Could you return the lines below exactly, from the first line up to and including the line that holds "我一晚上没睡，脑子有点昏，眨巴两下眼：「你是叫我等你吗？」"?
╭─ DATA RECORDS
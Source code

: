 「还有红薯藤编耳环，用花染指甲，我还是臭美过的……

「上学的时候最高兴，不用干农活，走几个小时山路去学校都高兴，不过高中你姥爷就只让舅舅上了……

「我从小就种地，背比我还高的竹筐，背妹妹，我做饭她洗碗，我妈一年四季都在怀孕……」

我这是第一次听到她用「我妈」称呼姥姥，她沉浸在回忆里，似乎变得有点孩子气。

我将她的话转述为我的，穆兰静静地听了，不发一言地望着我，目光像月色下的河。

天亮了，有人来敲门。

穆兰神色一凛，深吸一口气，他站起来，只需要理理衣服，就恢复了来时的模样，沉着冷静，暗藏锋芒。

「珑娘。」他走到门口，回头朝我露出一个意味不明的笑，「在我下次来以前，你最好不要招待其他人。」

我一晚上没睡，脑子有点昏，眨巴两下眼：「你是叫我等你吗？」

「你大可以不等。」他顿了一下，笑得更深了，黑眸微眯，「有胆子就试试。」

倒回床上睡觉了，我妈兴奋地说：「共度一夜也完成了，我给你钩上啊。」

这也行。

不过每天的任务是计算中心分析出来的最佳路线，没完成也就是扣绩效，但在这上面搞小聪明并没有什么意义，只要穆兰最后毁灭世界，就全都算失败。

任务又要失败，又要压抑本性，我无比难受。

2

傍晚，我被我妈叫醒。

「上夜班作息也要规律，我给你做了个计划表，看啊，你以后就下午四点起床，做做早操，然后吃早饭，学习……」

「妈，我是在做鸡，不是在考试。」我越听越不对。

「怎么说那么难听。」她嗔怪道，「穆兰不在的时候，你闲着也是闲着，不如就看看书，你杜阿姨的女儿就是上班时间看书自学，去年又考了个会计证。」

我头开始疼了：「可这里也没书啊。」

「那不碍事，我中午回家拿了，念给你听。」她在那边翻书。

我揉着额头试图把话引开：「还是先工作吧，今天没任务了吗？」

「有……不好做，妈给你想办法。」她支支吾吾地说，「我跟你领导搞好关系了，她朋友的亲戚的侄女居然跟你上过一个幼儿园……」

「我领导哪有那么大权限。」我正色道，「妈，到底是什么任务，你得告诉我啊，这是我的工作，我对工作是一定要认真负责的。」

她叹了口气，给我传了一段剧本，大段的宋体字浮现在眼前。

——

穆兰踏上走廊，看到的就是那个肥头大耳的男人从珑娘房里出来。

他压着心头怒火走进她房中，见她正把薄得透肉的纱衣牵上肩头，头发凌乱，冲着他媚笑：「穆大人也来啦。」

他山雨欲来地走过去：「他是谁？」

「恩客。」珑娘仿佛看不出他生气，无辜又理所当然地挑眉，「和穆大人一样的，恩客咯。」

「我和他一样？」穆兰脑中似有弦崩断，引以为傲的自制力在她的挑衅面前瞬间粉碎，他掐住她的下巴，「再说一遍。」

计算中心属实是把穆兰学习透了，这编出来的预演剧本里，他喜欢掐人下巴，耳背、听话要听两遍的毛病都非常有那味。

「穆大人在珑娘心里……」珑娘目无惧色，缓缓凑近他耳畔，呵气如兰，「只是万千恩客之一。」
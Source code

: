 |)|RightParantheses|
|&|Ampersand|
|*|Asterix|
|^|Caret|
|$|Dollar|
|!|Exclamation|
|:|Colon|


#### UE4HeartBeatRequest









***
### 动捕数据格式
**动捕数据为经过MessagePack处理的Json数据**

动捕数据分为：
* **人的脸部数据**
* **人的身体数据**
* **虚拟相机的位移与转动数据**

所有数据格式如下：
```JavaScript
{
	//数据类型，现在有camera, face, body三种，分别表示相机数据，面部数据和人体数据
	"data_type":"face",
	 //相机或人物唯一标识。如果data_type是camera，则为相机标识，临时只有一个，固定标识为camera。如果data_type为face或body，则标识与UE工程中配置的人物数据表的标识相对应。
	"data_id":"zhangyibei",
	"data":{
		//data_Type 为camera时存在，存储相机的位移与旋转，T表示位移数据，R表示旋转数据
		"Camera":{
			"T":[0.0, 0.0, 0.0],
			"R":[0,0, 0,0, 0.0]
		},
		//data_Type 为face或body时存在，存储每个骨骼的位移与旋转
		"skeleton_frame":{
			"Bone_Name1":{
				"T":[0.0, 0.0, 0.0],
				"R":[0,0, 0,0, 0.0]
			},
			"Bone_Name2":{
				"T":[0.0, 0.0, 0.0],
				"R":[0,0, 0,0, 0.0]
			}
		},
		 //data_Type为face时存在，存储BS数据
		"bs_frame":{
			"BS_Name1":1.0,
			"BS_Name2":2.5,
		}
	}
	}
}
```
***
╰─
THE ANSWER:
Source code

: 「还有红薯藤编耳环，用花染指甲，我还是臭美过的……

「上学的时候最高兴，不用干农活，走几个小时山路去学校都高兴，不过高中你姥爷就只让舅舅上了……

「我从小就种地，背比我还高的竹筐，背妹妹，我做饭她洗碗，我妈一年四季都在怀孕……」

我这是第一次听到她用「我妈」称呼姥姥，她沉浸在回忆里，似乎变得有点孩子气。

我将她的话转述为我的，穆兰静静地听了，不发一言地望着我，目光像月色下的河。

天亮了，有人来敲门。

穆兰神色一凛，深吸一口气，他站起来，只需要理理衣服，就恢复了来时的模样，沉着冷静，暗藏锋芒。

「珑娘。」他走到门口，回头朝我露出一个意味不明的笑，「在我下次来以前，你最好不要招待其他人。」

我一晚上没睡，脑子有点昏，眨巴两下眼：「你是叫我等你吗？」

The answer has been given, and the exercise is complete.